Interview by Vasiliki Grammatikogianni
Vasiliki: Judging from the feedback you’ve had so far, are you optimistic that we can redesign cities in the 21st century and restore middle class values in order to strengthen freedom and a broader sense of democracy?
Johannes Ebert: I think this is a very big political challenge for European cities. To include all their citizens to make them all feel secure and socially strong. Lending money and providing housing is the big issue for cities today. Though it’s not a materialistic matter or even a social issue, but a question of the European spirit. How can we understand others? How can we strengthen our sense of belonging, the feeling that we are all Europeans? I think this is one of the big challenges and we have to get on it. Not only political organizations, but cultural institutes have to work on this too if everyone is to feel part of Europe. I’m optimistic but there’s still a lot of work to do.
Photo: Martin Ebert
Vasiliki: Looking back on the experience of the Freiraum project, do you think a United States of Europe is feasible?

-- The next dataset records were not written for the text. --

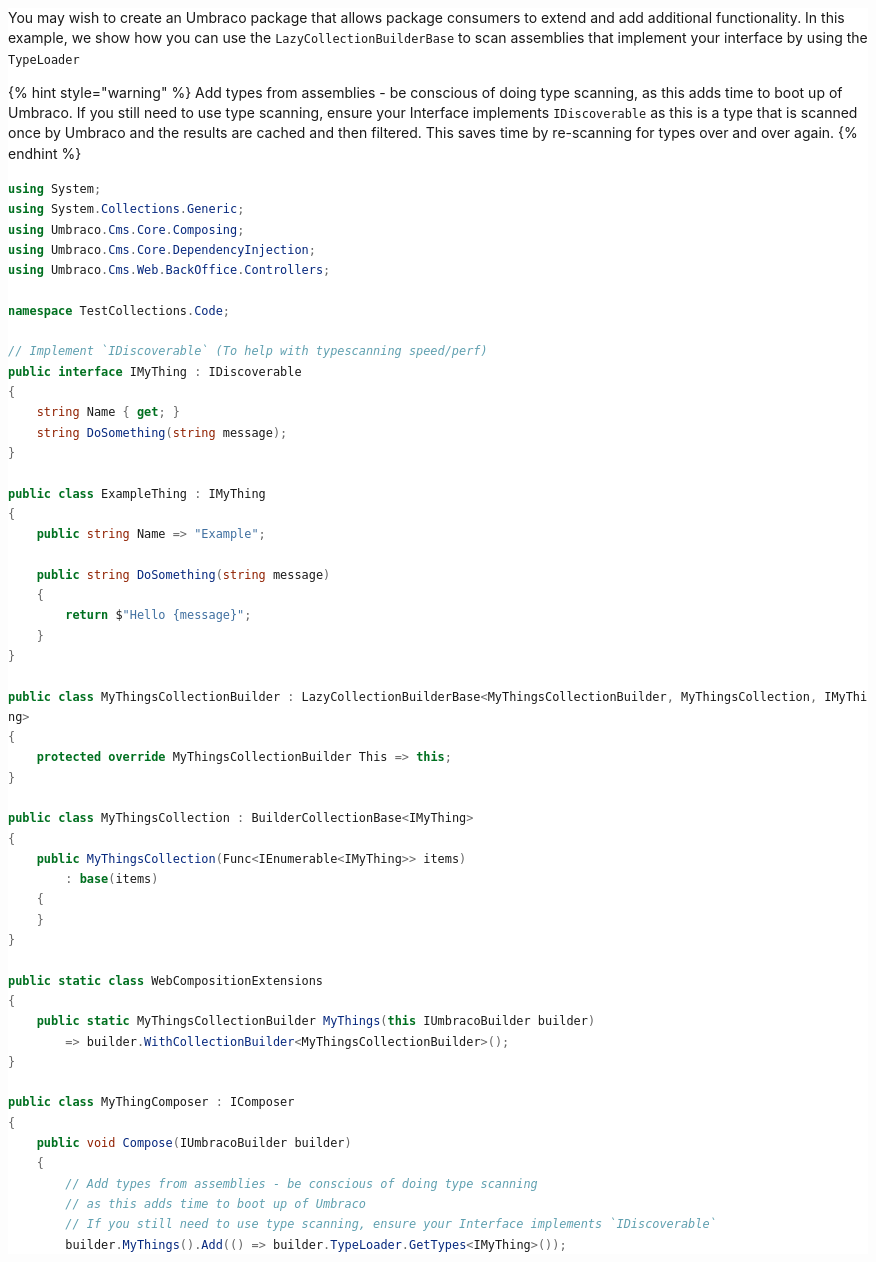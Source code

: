 You may wish to create an Umbraco package that allows package consumers to extend and add additional functionality. In this example, we show how you can use the `LazyCollectionBuilderBase` to scan assemblies that implement your interface by using the `TypeLoader`

{% hint style="warning" %}
Add types from assemblies - be conscious of doing type scanning, as this adds time to boot up of Umbraco. If you still need to use type scanning, ensure your Interface implements `IDiscoverable` as this is a type that is scanned once by Umbraco and the results are cached and then filtered. This saves time by re-scanning for types over and over again.
{% endhint %}

```csharp
using System;
using System.Collections.Generic;
using Umbraco.Cms.Core.Composing;
using Umbraco.Cms.Core.DependencyInjection;
using Umbraco.Cms.Web.BackOffice.Controllers;

namespace TestCollections.Code;

// Implement `IDiscoverable` (To help with typescanning speed/perf)
public interface IMyThing : IDiscoverable
{
    string Name { get; }
    string DoSomething(string message);
}

public class ExampleThing : IMyThing
{
    public string Name => "Example";

    public string DoSomething(string message)
    {
        return $"Hello {message}";
    }
}

public class MyThingsCollectionBuilder : LazyCollectionBuilderBase<MyThingsCollectionBuilder, MyThingsCollection, IMyThing>
{
    protected override MyThingsCollectionBuilder This => this;
}

public class MyThingsCollection : BuilderCollectionBase<IMyThing>
{
    public MyThingsCollection(Func<IEnumerable<IMyThing>> items)
        : base(items)
    {
    }
}

public static class WebCompositionExtensions
{
    public static MyThingsCollectionBuilder MyThings(this IUmbracoBuilder builder)
        => builder.WithCollectionBuilder<MyThingsCollectionBuilder>();
}

public class MyThingComposer : IComposer
{
    public void Compose(IUmbracoBuilder builder)
    {
        // Add types from assemblies - be conscious of doing type scanning
        // as this adds time to boot up of Umbraco
        // If you still need to use type scanning, ensure your Interface implements `IDiscoverable`
        builder.MyThings().Add(() => builder.TypeLoader.GetTypes<IMyThing>());
```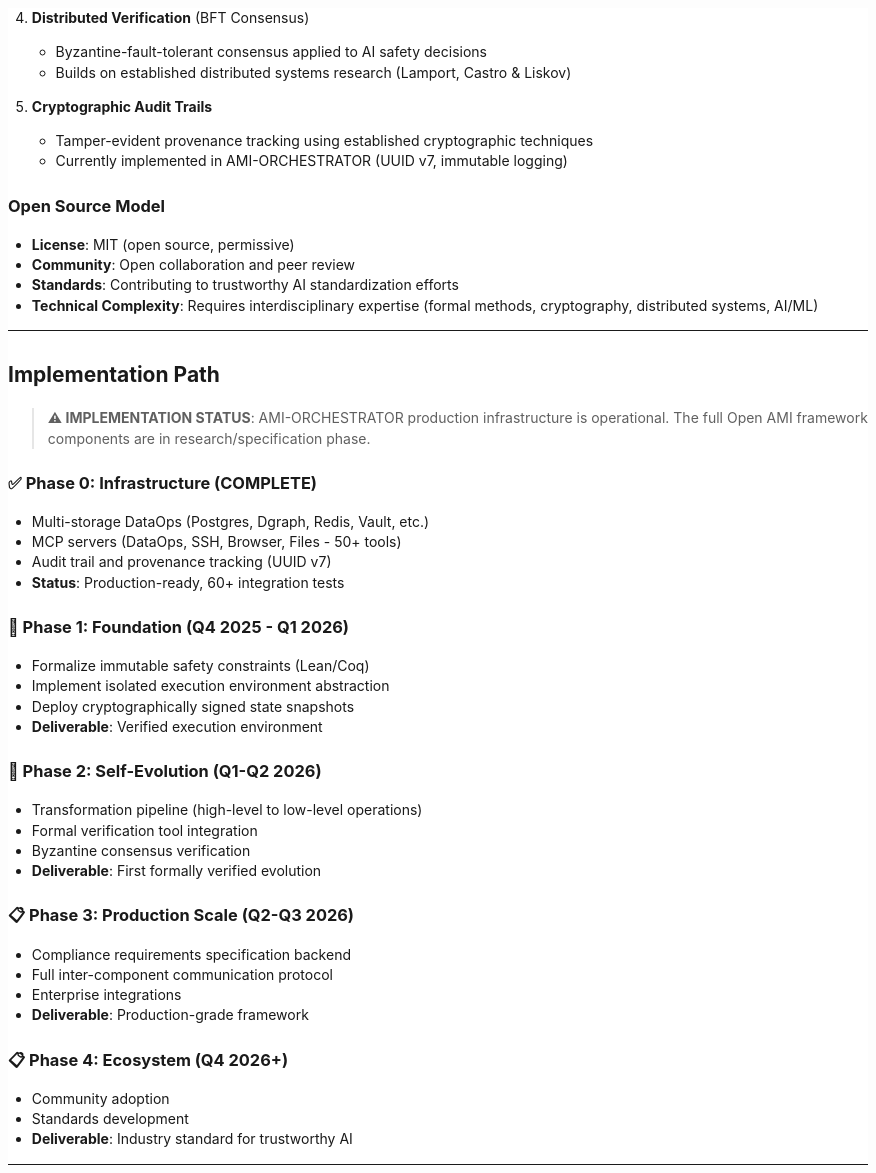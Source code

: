 4. **Distributed Verification** (BFT Consensus)
   - Byzantine-fault-tolerant consensus applied to AI safety decisions
   - Builds on established distributed systems research (Lamport, Castro & Liskov)

5. **Cryptographic Audit Trails**
   - Tamper-evident provenance tracking using established cryptographic techniques
   - Currently implemented in AMI-ORCHESTRATOR (UUID v7, immutable logging)

### Open Source Model

- **License**: MIT (open source, permissive)
- **Community**: Open collaboration and peer review
- **Standards**: Contributing to trustworthy AI standardization efforts
- **Technical Complexity**: Requires interdisciplinary expertise (formal methods, cryptography, distributed systems, AI/ML)

---

## Implementation Path

> **⚠️ IMPLEMENTATION STATUS**: AMI-ORCHESTRATOR production infrastructure is operational. The full Open AMI framework components are in research/specification phase.

### ✅ Phase 0: Infrastructure (COMPLETE)
- Multi-storage DataOps (Postgres, Dgraph, Redis, Vault, etc.)
- MCP servers (DataOps, SSH, Browser, Files - 50+ tools)
- Audit trail and provenance tracking (UUID v7)
- **Status**: Production-ready, 60+ integration tests

### 🚧 Phase 1: Foundation (Q4 2025 - Q1 2026)
- Formalize immutable safety constraints (Lean/Coq)
- Implement isolated execution environment abstraction
- Deploy cryptographically signed state snapshots
- **Deliverable**: Verified execution environment

### 🚧 Phase 2: Self-Evolution (Q1-Q2 2026)
- Transformation pipeline (high-level to low-level operations)
- Formal verification tool integration
- Byzantine consensus verification
- **Deliverable**: First formally verified evolution

### 📋 Phase 3: Production Scale (Q2-Q3 2026)
- Compliance requirements specification backend
- Full inter-component communication protocol
- Enterprise integrations
- **Deliverable**: Production-grade framework

### 📋 Phase 4: Ecosystem (Q4 2026+)
- Community adoption
- Standards development
- **Deliverable**: Industry standard for trustworthy AI

---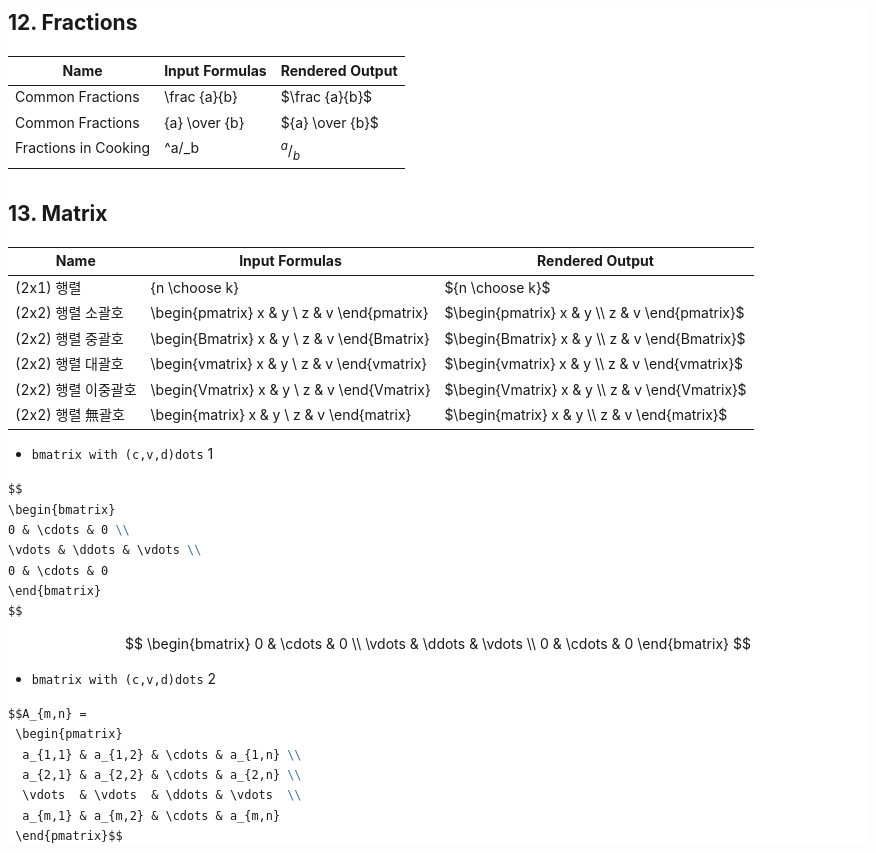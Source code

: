 ## 12. Fractions

|Name|Input Formulas|Rendered Output|
|---|---|---|
|Common Fractions|\frac {a}{b}|$\frac {a}{b}$|
|Common Fractions|{a} \over {b}|${a} \over {b}$|
|Fractions in Cooking|^a/_b|$^a/_b$|

## 13. Matrix

|Name|Input Formulas|Rendered Output|
|---|---|---|
|(2x1) 행렬|{n \choose k}|${n \choose k}$|
|(2x2) 행렬 소괄호|\begin{pmatrix} x & y \\ z & v \end{pmatrix}|$\begin{pmatrix} x & y \\ z & v \end{pmatrix}$|
|(2x2) 행렬 중괄호|\begin{Bmatrix} x & y \\ z & v \end{Bmatrix}|$\begin{Bmatrix} x & y \\ z & v \end{Bmatrix}$|
|(2x2) 행렬 대괄호|\begin{vmatrix} x & y \\ z & v \end{vmatrix}|$\begin{vmatrix} x & y \\ z & v \end{vmatrix}$|
|(2x2) 행렬 이중괄호|\begin{Vmatrix} x & y \\ z & v \end{Vmatrix}|$\begin{Vmatrix} x & y \\ z & v \end{Vmatrix}$|
|(2x2) 행렬 無괄호|\begin{matrix} x & y \\ z & v \end{matrix}|$\begin{matrix} x & y \\ z & v \end{matrix}$|

- `bmatrix with (c,v,d)dots` 1

```markdown
$$
\begin{bmatrix}
0 & \cdots & 0 \\
\vdots & \ddots & \vdots \\
0 & \cdots & 0
\end{bmatrix}
$$
```

$$
\begin{bmatrix}
0 & \cdots & 0 \\
\vdots & \ddots & \vdots \\
0 & \cdots & 0
\end{bmatrix}
$$

- `bmatrix with (c,v,d)dots` 2

```markdown
$$A_{m,n} =
 \begin{pmatrix}
  a_{1,1} & a_{1,2} & \cdots & a_{1,n} \\
  a_{2,1} & a_{2,2} & \cdots & a_{2,n} \\
  \vdots  & \vdots  & \ddots & \vdots  \\
  a_{m,1} & a_{m,2} & \cdots & a_{m,n}
 \end{pmatrix}$$
```
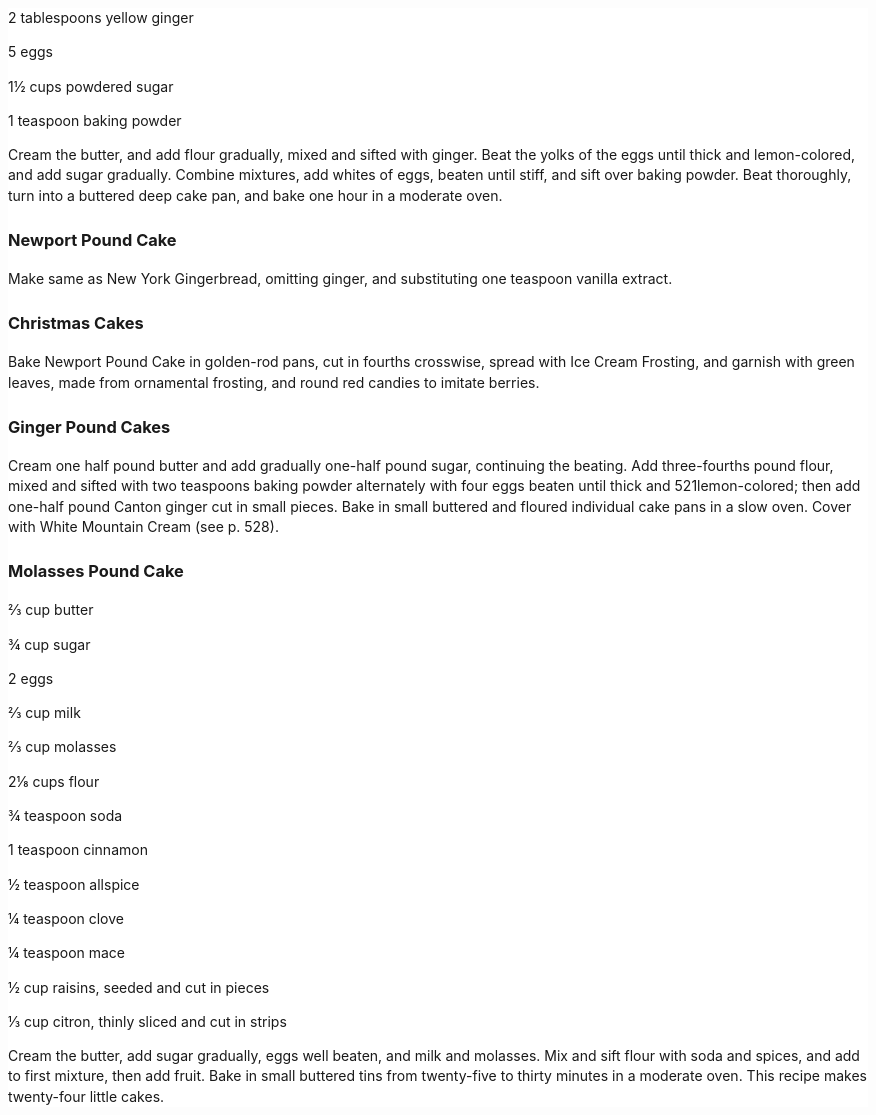 2 tablespoons yellow ginger

5 eggs

1½ cups powdered sugar

1 teaspoon baking powder

Cream the butter, and add flour gradually, mixed and sifted with ginger. Beat the yolks of the eggs until thick and lemon-colored, and add sugar gradually. Combine mixtures, add whites of eggs, beaten until stiff, and sift over baking powder. Beat thoroughly, turn into a buttered deep cake pan, and bake one hour in a moderate oven.

### Newport Pound Cake

Make same as New York Gingerbread, omitting ginger, and substituting one teaspoon vanilla extract.

### Christmas Cakes

Bake Newport Pound Cake in golden-rod pans, cut in fourths crosswise, spread with Ice Cream Frosting, and garnish with green leaves, made from ornamental frosting, and round red candies to imitate berries.

### Ginger Pound Cakes

Cream one half pound butter and add gradually one-half pound sugar, continuing the beating. Add three-fourths pound flour, mixed and sifted with two teaspoons baking powder alternately with four eggs beaten until thick and 521lemon-colored; then add one-half pound Canton ginger cut in small pieces. Bake in small buttered and floured individual cake pans in a slow oven. Cover with White Mountain Cream (see p. 528).

### Molasses Pound Cake

⅔ cup butter

¾ cup sugar

2 eggs

⅔ cup milk

⅔ cup molasses

2⅛ cups flour

¾ teaspoon soda

1 teaspoon cinnamon

½ teaspoon allspice

¼ teaspoon clove

¼ teaspoon mace

½ cup raisins, seeded and cut in pieces

⅓ cup citron, thinly sliced and cut in strips

Cream the butter, add sugar gradually, eggs well beaten, and milk and molasses. Mix and sift flour with soda and spices, and add to first mixture, then add fruit. Bake in small buttered tins from twenty-five to thirty minutes in a moderate oven. This recipe makes twenty-four little cakes.
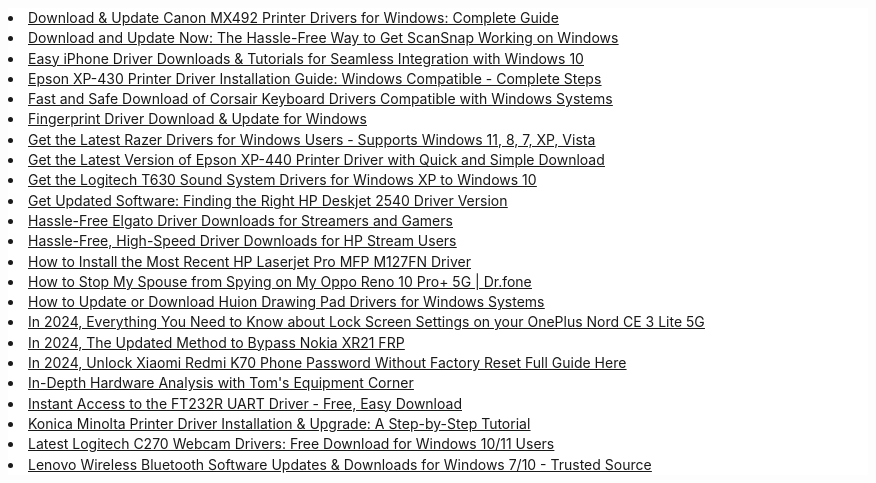 <li><a href="https://win-dash.techidaily.com/1722973497232-download-and-update-canon-mx492-printer-drivers-for-windows-complete-guide/"><u>Download & Update Canon MX492 Printer Drivers for Windows: Complete Guide</u></a></li>
<li><a href="https://win-dash.techidaily.com/download-and-update-now-the-hassle-free-way-to-get-scansnap-working-on-windows/"><u>Download and Update Now: The Hassle-Free Way to Get ScanSnap Working on Windows</u></a></li>
<li><a href="https://win-dash.techidaily.com/easy-iphone-driver-downloads-and-tutorials-for-seamless-integration-with-windows-10/"><u>Easy iPhone Driver Downloads & Tutorials for Seamless Integration with Windows 10</u></a></li>
<li><a href="https://win-dash.techidaily.com/epson-xp-430-printer-driver-installation-guide-windows-compatible-complete-steps/"><u>Epson XP-430 Printer Driver Installation Guide: Windows Compatible - Complete Steps</u></a></li>
<li><a href="https://win-dash.techidaily.com/fast-and-safe-download-of-corsair-keyboard-drivers-compatible-with-windows-systems/"><u>Fast and Safe Download of Corsair Keyboard Drivers Compatible with Windows Systems</u></a></li>
<li><a href="https://win-dash.techidaily.com/fingerprint-driver-download-and-update-for-windows/"><u>Fingerprint Driver Download & Update for Windows</u></a></li>
<li><a href="https://win-dash.techidaily.com/get-the-latest-razer-drivers-for-windows-users-supports-windows-11-8-7-xp-vista/"><u>Get the Latest Razer Drivers for Windows Users - Supports Windows 11, 8, 7, XP, Vista</u></a></li>
<li><a href="https://win-dash.techidaily.com/get-the-latest-version-of-epson-xp-440-printer-driver-with-quick-and-simple-download/"><u>Get the Latest Version of Epson XP-440 Printer Driver with Quick and Simple Download</u></a></li>
<li><a href="https://win-dash.techidaily.com/get-the-logitech-t630-sound-system-drivers-for-windows-xp-to-windows-10/"><u>Get the Logitech T630 Sound System Drivers for Windows XP to Windows 10</u></a></li>
<li><a href="https://win-dash.techidaily.com/get-updated-software-finding-the-right-hp-deskjet-2540-driver-version/"><u>Get Updated Software: Finding the Right HP Deskjet 2540 Driver Version</u></a></li>
<li><a href="https://win-dash.techidaily.com/hassle-free-elgato-driver-downloads-for-streamers-and-gamers/"><u>Hassle-Free Elgato Driver Downloads for Streamers and Gamers</u></a></li>
<li><a href="https://win-dash.techidaily.com/hassle-free-high-speed-driver-downloads-for-hp-stream-users/"><u>Hassle-Free, High-Speed Driver Downloads for HP Stream Users</u></a></li>
<li><a href="https://win-dash.techidaily.com/how-to-install-the-most-recent-hp-laserjet-pro-mfp-m127fn-driver/"><u>How to Install the Most Recent HP Laserjet Pro MFP M127FN Driver</u></a></li>
<li><a href="https://fake-location.techidaily.com/how-to-stop-my-spouse-from-spying-on-my-oppo-reno-10-proplus-5g-drfone-by-drfone-virtual-android/"><u>How to Stop My Spouse from Spying on My Oppo Reno 10 Pro+ 5G | Dr.fone</u></a></li>
<li><a href="https://win-dash.techidaily.com/how-to-update-or-download-huion-drawing-pad-drivers-for-windows-systems/"><u>How to Update or Download Huion Drawing Pad Drivers for Windows Systems</u></a></li>
<li><a href="https://easy-unlock-android.techidaily.com/in-2024-everything-you-need-to-know-about-lock-screen-settings-on-your-oneplus-nord-ce-3-lite-5g-by-drfone-android/"><u>In 2024, Everything You Need to Know about Lock Screen Settings on your OnePlus Nord CE 3 Lite 5G</u></a></li>
<li><a href="https://android-frp.techidaily.com/in-2024-the-updated-method-to-bypass-nokia-xr21-frp-by-drfone-android/"><u>In 2024, The Updated Method to Bypass Nokia XR21 FRP</u></a></li>
<li><a href="https://unlock-android.techidaily.com/in-2024-unlock-xiaomi-redmi-k70-phone-password-without-factory-reset-full-guide-here-by-drfone-android/"><u>In 2024, Unlock Xiaomi Redmi K70 Phone Password Without Factory Reset Full Guide Here</u></a></li>
<li><a href="https://hardware-tips.techidaily.com/in-depth-hardware-analysis-with-toms-equipment-corner/"><u>In-Depth Hardware Analysis with Tom's Equipment Corner</u></a></li>
<li><a href="https://win-dash.techidaily.com/1722975387858-instant-access-to-the-ft232r-uart-driver-free-easy-download/"><u>Instant Access to the FT232R UART Driver - Free, Easy Download</u></a></li>
<li><a href="https://win-dash.techidaily.com/konica-minolta-printer-driver-installation-and-upgrade-a-step-by-step-tutorial/"><u>Konica Minolta Printer Driver Installation & Upgrade: A Step-by-Step Tutorial</u></a></li>
<li><a href="https://win-dash.techidaily.com/latest-logitech-c270-webcam-drivers-free-download-for-windows-1011-users/"><u>Latest Logitech C270 Webcam Drivers: Free Download for Windows 10/11 Users</u></a></li>
<li><a href="https://win-dash.techidaily.com/lenovo-wireless-bluetooth-software-updates-and-downloads-for-windows-710-trusted-source/"><u>Lenovo Wireless Bluetooth Software Updates & Downloads for Windows 7/10 - Trusted Source</u></a></li>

Johannes Ebert: We are far away from that. I think that right now we have to work together much more at the European level and at very different levels. Freiraum brought various organizations together to work on the question of our future. European artists came together and discussed certain European Union values like freedom and
democracy, but I think that we have to discuss them at many different levels of society. People who work in ordinary jobs, someone who works in a bakery, for example, could spend a month in another European country. People from various strata of European society should take part in such exchanges in order to get to know one another.
Vasiliki: Did you ultimately come up with any creative answers to the question of freedom?
Johannes Ebert: Freedom is a process and I think this was the idea behind the Freiraum project. What is freedom for us? What does freedom mean for the future? I think we will never come up with the ultimate answer, but the process of working together is fundamental. As far as I can see from the discussions, it was a good process. So I think from this point of view the Freiraum project was successful. However we have to keep going. And not just the Goethe-Institut, but other institutes as well should be doing projects on European corporations in different levels and on the question how we want Europe to be in the future. Freedom and democracy play a very important role in this discussion.
Vasiliki: Thanks for the interview, Mr Ebert.